Contemporary Art
Live Auction, 16 February 2019
Contemporary Auction
About this Item
Notes
Drip Drop of Lime takes its title from a section of the poem written by Lynne Slonimsky that formed the epilogue of the book Life of Bone: Art Meets Science (2011):
When
A few days after my fifth birthday
In the close blackness of the cradle of mankind
I heard the tale of Mrs Ples
I cried and cried for her two million year solitude
So scared in the dark with only the drip drop of lime to keep her company.1
Brenner’s Life of Bone project – book and exhibition – was centred on the significance of bones for both artists and scientists, a group of whom considered and responded to the first Australopithecus africanus, a juvenile specimen, identified by Raymond Dart in 1924, at Taung in the North West Province of South Africa. Mrs Ples, recalled in the poem, is an adult fossil of this hominid, discovered in 1947 at Sterkfontein, in the Cradle of Humankind.

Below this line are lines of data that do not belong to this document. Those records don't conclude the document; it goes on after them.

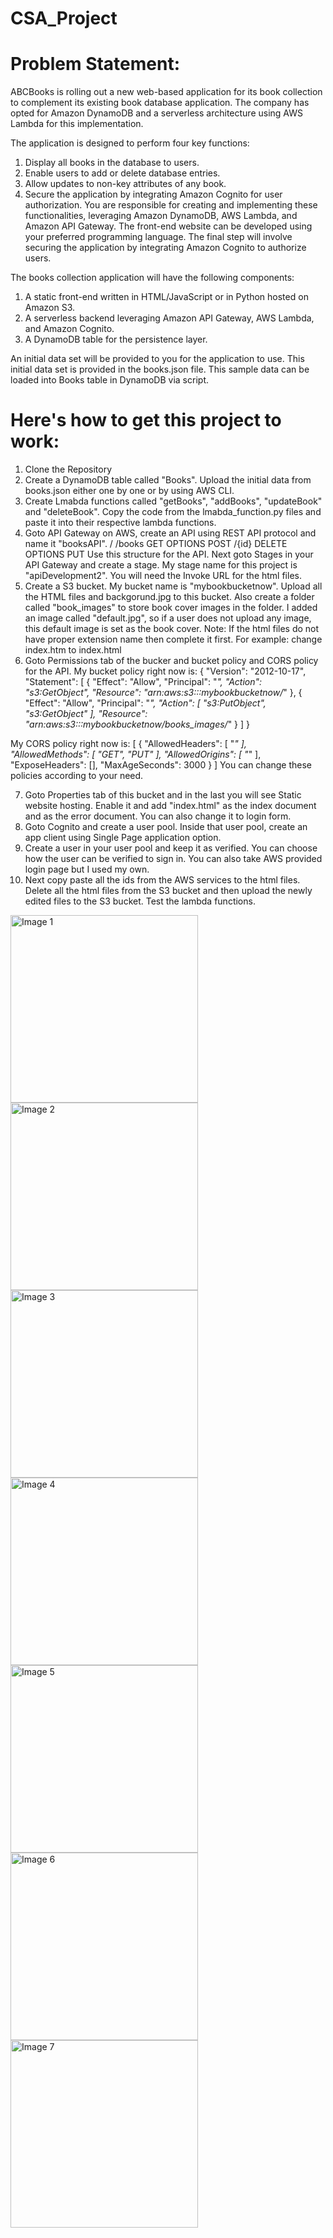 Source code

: ﻿# CSA_Project

# Problem Statement:
ABCBooks is rolling out a new web-based application for its book collection to complement its existing book database application. The company has opted for Amazon DynamoDB and a serverless architecture using AWS Lambda for this implementation.

The application is designed to perform four key functions:
1. Display all books in the database to users.
2. Enable users to add or delete database entries.
3. Allow updates to non-key attributes of any book.
4. Secure the application by integrating Amazon Cognito for user authorization.
You are responsible for creating and implementing these functionalities, leveraging Amazon DynamoDB, AWS Lambda, and Amazon API Gateway. The front-end website can be developed using your preferred programming language. The final step will involve securing the application by integrating Amazon Cognito to authorize users.


The books collection application will have the following components:
1. A static front-end written in HTML/JavaScript or in Python hosted on Amazon S3.
2. A serverless backend leveraging Amazon API Gateway, AWS Lambda, and Amazon Cognito.
3. A DynamoDB table for the persistence layer.

An initial data set will be provided to you for the application to use. This initial data set is provided in the books.json file. This sample data can be loaded into Books table in DynamoDB via script.

# Here's how to get this project to work:
1. Clone the Repository
2. Create a DynamoDB table called "Books". Upload the initial data from books.json either one by one or by using AWS CLI.
3. Create Lmabda functions called "getBooks", "addBooks", "updateBook" and "deleteBook". Copy the code from the lmabda_function.py files and paste it into their respective lambda functions.
4. Goto API Gateway on AWS, create an API using REST API protocol and name it "booksAPI".
/
/books
GET
    OPTIONS
    POST
/{id}
    DELETE
    OPTIONS
    PUT
Use this structure for the API.
Next goto Stages in your API Gateway and create a stage. My stage name for this project is "apiDevelopment2". You will need the Invoke URL for the html files.
6. Create a S3 bucket. My bucket name is "mybookbucketnow". Upload all the HTML files and backgorund.jpg to this bucket. Also create a folder called "book_images" to store book cover images in the folder. I added an image called "default.jpg", so if a user does not upload any image, this default image is set as the book cover.
Note: If the html files do not have proper extension name then complete it first. For example: change index.htm to index.html
7. Goto Permissions tab of the bucker and bucket policy and CORS policy for the API.
My bucket policy right now is:
{
    "Version": "2012-10-17",
    "Statement": [
        {
            "Effect": "Allow",
            "Principal": "*",
            "Action": "s3:GetObject",
            "Resource": "arn:aws:s3:::mybookbucketnow/*"
        },
        {
            "Effect": "Allow",
            "Principal": "*",
            "Action": [
                "s3:PutObject",
                "s3:GetObject"
            ],
            "Resource": "arn:aws:s3:::mybookbucketnow/books_images/*"
        }
    ]
}

My CORS policy right now is:
[
    {
        "AllowedHeaders": [
            "*"
        ],
        "AllowedMethods": [
            "GET",
            "PUT"
        ],
        "AllowedOrigins": [
            "*"
        ],
        "ExposeHeaders": [],
        "MaxAgeSeconds": 3000
    }
]
You can change these policies according to your need.

7. Goto Properties tab of this bucket and in the last you will see Static website hosting. Enable it and add "index.html" as the index document and as the error document. You can also change it to login form.
8. Goto Cognito and create a user pool. Inside that user pool, create an app client using Single Page application option.
9. Create a user in your user pool and keep it as verified. You can choose how the user can be verified to sign in. You can also take AWS provided login page but I used my own.
10. Next copy paste all the ids from the AWS services to the html files. Delete all the html files from the S3 bucket and then upload the newly edited files to the S3 bucket. Test the lambda functions.


<img src="https://github.com/user-attachments/assets/23b82a3e-3f61-4b44-9c32-de31ca34b004" alt="Image 1" width="300" height="auto">
<img src="https://github.com/user-attachments/assets/80550a10-d373-40cc-9ab7-5c96da67550d" alt="Image 2" width="300" height="auto">
<img src="https://github.com/user-attachments/assets/7d187c53-4a42-43ea-9f6b-9c9060249396" alt="Image 3" width="300" height="auto">
<img src="https://github.com/user-attachments/assets/fa62260a-f95c-473a-af1d-5e7a2c10db7b" alt="Image 4" width="300" height="auto">
<img src="https://github.com/user-attachments/assets/b02db66a-a444-46a4-9401-777a0b4a260c" alt="Image 5" width="300" height="auto">
<img src="https://github.com/user-attachments/assets/88eb8a94-4822-4437-b2d0-859be4ce3c66" alt="Image 6" width="300" height="auto">
<img src="https://github.com/user-attachments/assets/ea13eddd-7f85-4e3b-9a11-7ad1bc4facb5" alt="Image 7" width="300" height="auto">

Moved by the miracle of this preserved fossilized infant skull from so long ago with a perfectly intact full set of milk teeth, and by its resonant connection to our own species, Brenner began work on a series of paintings depicting this tiny skull. Drip Drop of Lime, made in 2017, reflects Brenner’s shift to working on a large scale.
Joni Brenner, 2018
- Joni Brenner, Elizabeth Burroughs and Karel Nel (eds) (2011) Life of Bone: Art MeetsScience, Johannesburg: Wits University Press.